Мокеев ощутил на своем запястье цепкую, как капкан, руку Косарева. Не произнося больше ни слова, тот с силой потянул его в тень, отбрасываемую кустарником и молодыми деревцами. По инерции Виктор пробежал пять-шесть шагов, но что-то воспротивилось в нем — он почувствовал себя в этот момент чуть ли не предателем — и, упершись обеими ногами в скат придорожного кювета, встал как вкопанный.
— Нет, не могу. Иди один, — мотая головой, пробормотал он, — один…
— Да ты что? Смеешься? — разъярился Косарев. — Для тебя же, паразит, стараюсь. Иди, тебе говорят!
Мокеев виновато молчал, но с места не трогался.
— Ты что думаешь, хиляк, я тебя на своем хребте поволоку? — задыхался от ярости Косарев. — Последний раз…
Договорить он не успел. Спереди, там, где дорогу закрывали кусты, послышался топот сапог, неясный говор, и вскоре из-за поворота показались двое — лейтенант и сержант Жмаков.
У Мокеева отлегло от сердца — командиры своим появлением выручили его.

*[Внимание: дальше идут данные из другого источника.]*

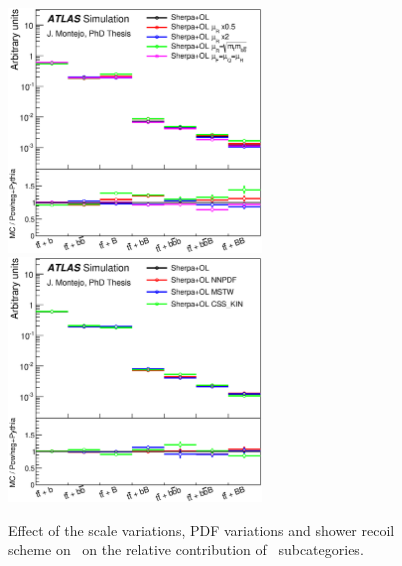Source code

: \begin{figure}[p]
\begin{center}
\includegraphics[width=0.6\textwidth]{Modeling/Figures/scales_realHFbb_extHFtype_norm.eps} \\
\includegraphics[width=0.6\textwidth]{Modeling/Figures/other_realHFbb_extHFtype_norm.eps} 
\caption{Effect of the scale variations, PDF variations and shower recoil scheme on \ShOL\ on the relative contribution of \ttbb\ subcategories.}
\label{fig:scales_other_extHFtype_app}
\end{center}
\end{figure}

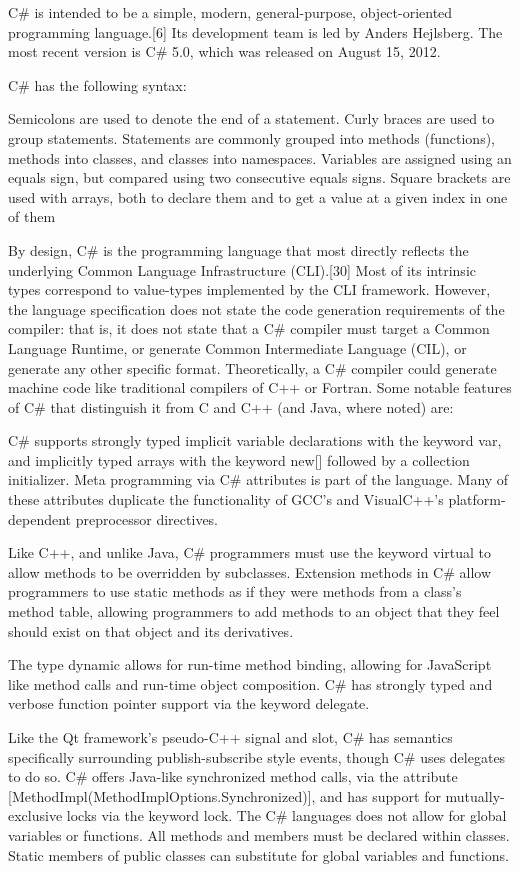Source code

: \vpara
C\# is intended to be a simple, modern, general-purpose, object-oriented programming language.[6] Its development team is led by Anders Hejlsberg. The most recent version is C\# 5.0, which was released on August 15, 2012.

C\# has the following syntax:

Semicolons are used to denote the end of a statement.
Curly braces are used to group statements. Statements are commonly grouped into methods (functions), methods into classes, and classes into namespaces.
Variables are assigned using an equals sign, but compared using two consecutive equals signs.
Square brackets are used with arrays, both to declare them and to get a value at a given index in one of them

\vpara
By design, C\# is the programming language that most directly reflects the underlying Common Language Infrastructure (CLI).[30] Most of its intrinsic types correspond to value-types implemented by the CLI framework. However, the language specification does not state the code generation requirements of the compiler: that is, it does not state that a C\# compiler must target a Common Language Runtime, or generate Common Intermediate Language (CIL), or generate any other specific format. Theoretically, a C\# compiler could generate machine code like traditional compilers of C++ or Fortran. Some notable features of C\# that distinguish it from C and C++ (and Java, where noted) are:

\vpara
C\# supports strongly typed implicit variable declarations with the keyword var, and implicitly typed arrays with the keyword new[] followed by a collection initializer.
Meta programming via C\# attributes is part of the language. Many of these attributes duplicate the functionality of GCC's and VisualC++'s platform-dependent preprocessor directives.

\vpara
Like C++, and unlike Java, C\# programmers must use the keyword virtual to allow methods to be overridden by subclasses.
Extension methods in C\# allow programmers to use static methods as if they were methods from a class's method table, allowing programmers to add methods to an object that they feel should exist on that object and its derivatives.

\vpara
The type dynamic allows for run-time method binding, allowing for JavaScript like method calls and run-time object composition.
C\# has strongly typed and verbose function pointer support via the keyword delegate.

\vpara
Like the Qt framework's pseudo-C++ signal and slot, C\# has semantics specifically surrounding publish-subscribe style events, though C\# uses delegates to do so.
C\# offers Java-like synchronized method calls, via the attribute [MethodImpl(MethodImplOptions.Synchronized)], and has support for mutually-exclusive locks via the keyword lock.
The C\# languages does not allow for global variables or functions. All methods and members must be declared within classes. Static members of public classes can substitute for global variables and functions.

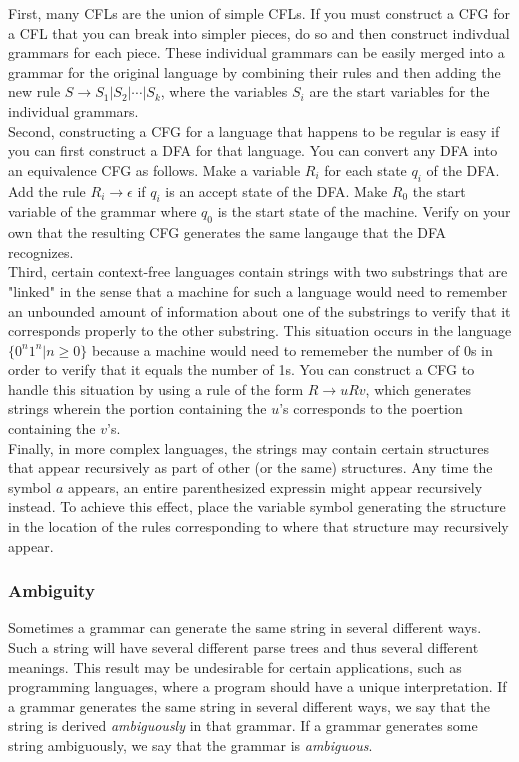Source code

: \documentclass{article}
\begin{document}
First, many CFLs are the union of simple CFLs. If you must construct a CFG for a CFL that you can break into simpler pieces, do so and then construct indivdual grammars for each piece. These individual grammars can be easily merged into a grammar for the original language by combining their rules and then adding the new rule $S \rightarrow S_1 \vert S_2 \vert \cdots \vert S_k$, where the variables $S_i$ are the start variables for the individual grammars. \\ 

Second, constructing a CFG for a language that happens to be regular is easy if you can first construct a DFA for that language. You can convert any DFA into an equivalence CFG as follows. Make a variable $R_i$ for each state $q_i$ of the DFA. Add the rule $R_i \rightarrow \epsilon$ if $q_i$ is an accept state of the DFA. Make $R_0$ the start variable of the grammar where $q_0$ is the start state of the machine. Verify on your own that the resulting CFG generates the same langauge that the DFA recognizes. \\ 

Third, certain context-free languages contain strings with two substrings that are "linked" in the sense that a machine for such a language would need to remember an unbounded amount of information about one of the substrings to verify that it corresponds properly to the other substring. This situation occurs in the language $\{0^n 1^n \vert n \geq 0\}$ because a machine would need to rememeber the number of 0s in order to verify that it equals the number of 1s. You can construct a CFG to handle this situation by using a rule of the form $R \rightarrow uRv$, which generates strings wherein the portion containing the $u$'s corresponds to the poertion containing the $v$'s. \\ 

Finally, in more complex languages, the strings may contain certain structures that appear recursively as part of other (or the same) structures. Any time the symbol $a$ appears, an entire parenthesized expressin might appear recursively instead. To achieve this effect, place the variable symbol generating the structure in the location of the rules corresponding to where that structure may recursively appear. 

\subsubsection{Ambiguity}

Sometimes a grammar can generate the same string in several different ways. Such a string will have several different parse trees and thus several different meanings. This result may be undesirable for certain applications, such as programming languages, where a program should have a unique interpretation. If a grammar generates the same string in several different ways, we say that the string is derived \emph{ambiguously} in that grammar. If a grammar generates some string ambiguously, we say that the grammar is \emph{ambiguous}. \\ 
\end{document}

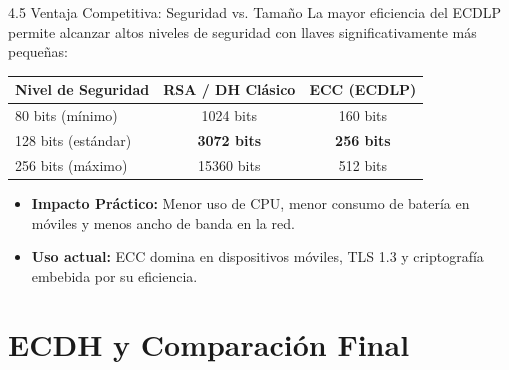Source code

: \documentclass{beamer}
\begin{document}
\begin{frame}{4.5 Ventaja Competitiva: Seguridad vs. Tamaño}
    La mayor eficiencia del ECDLP permite alcanzar altos niveles de seguridad con llaves significativamente más pequeñas:
    \begin{table}[]
        \centering
        \begin{tabular}{|l|c|c|}
        \hline
        \textbf{Nivel de Seguridad} & \textbf{RSA / DH Clásico} & \textbf{ECC (ECDLP)} \\ \hline
        80 bits (mínimo) & 1024 bits & 160 bits \\ \hline
        128 bits (estándar) & \textbf{3072 bits} & \textbf{256 bits} \\ \hline
        256 bits (máximo) & 15360 bits & 512 bits \\ \hline
        \end{tabular}
    \end{table}
    \begin{itemize}
        \item \textbf{Impacto Práctico:} Menor uso de CPU, menor consumo de batería en móviles y menos ancho de banda en la red.
        \item \textbf{Uso actual:} ECC domina en dispositivos móviles, TLS 1.3 y criptografía embebida por su eficiencia.
    \end{itemize}
\end{frame}

\section{ECDH y Comparación Final}
\end{document}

— А, вот вы где! — обеспокоенно заговорил лейтенант, и Мокеев с удивлением отметил, что тот и не запыхался. Он даже был застегнут на все пуговицы. — Что случилось?
— Так вот, — Косарев больно дернул Мокеева за руку. — Спекся мой подопечный. Ну и навязали вы мне хиляка, товарищ лейтенант.
У Мокеева перехватило дыхание. «Подлец», — хотел он крикнуть, но только беззвучно хлопал ртом.
— Я этого опасался, — глядя на Мокеева, лейтенант печально покачал головой, — и даже продумал такой вариант. Не волнуйтесь, Косарев. Человек вы сильный, но помощь окажем.
— Что вы, товарищ лейтенант. Один управлюсь! — с преувеличенной бодростью возразил Косарев. — Да я его на своем хребте…
— Отставить на хребте, — прервал лейтенант и позвал: — Жмаков!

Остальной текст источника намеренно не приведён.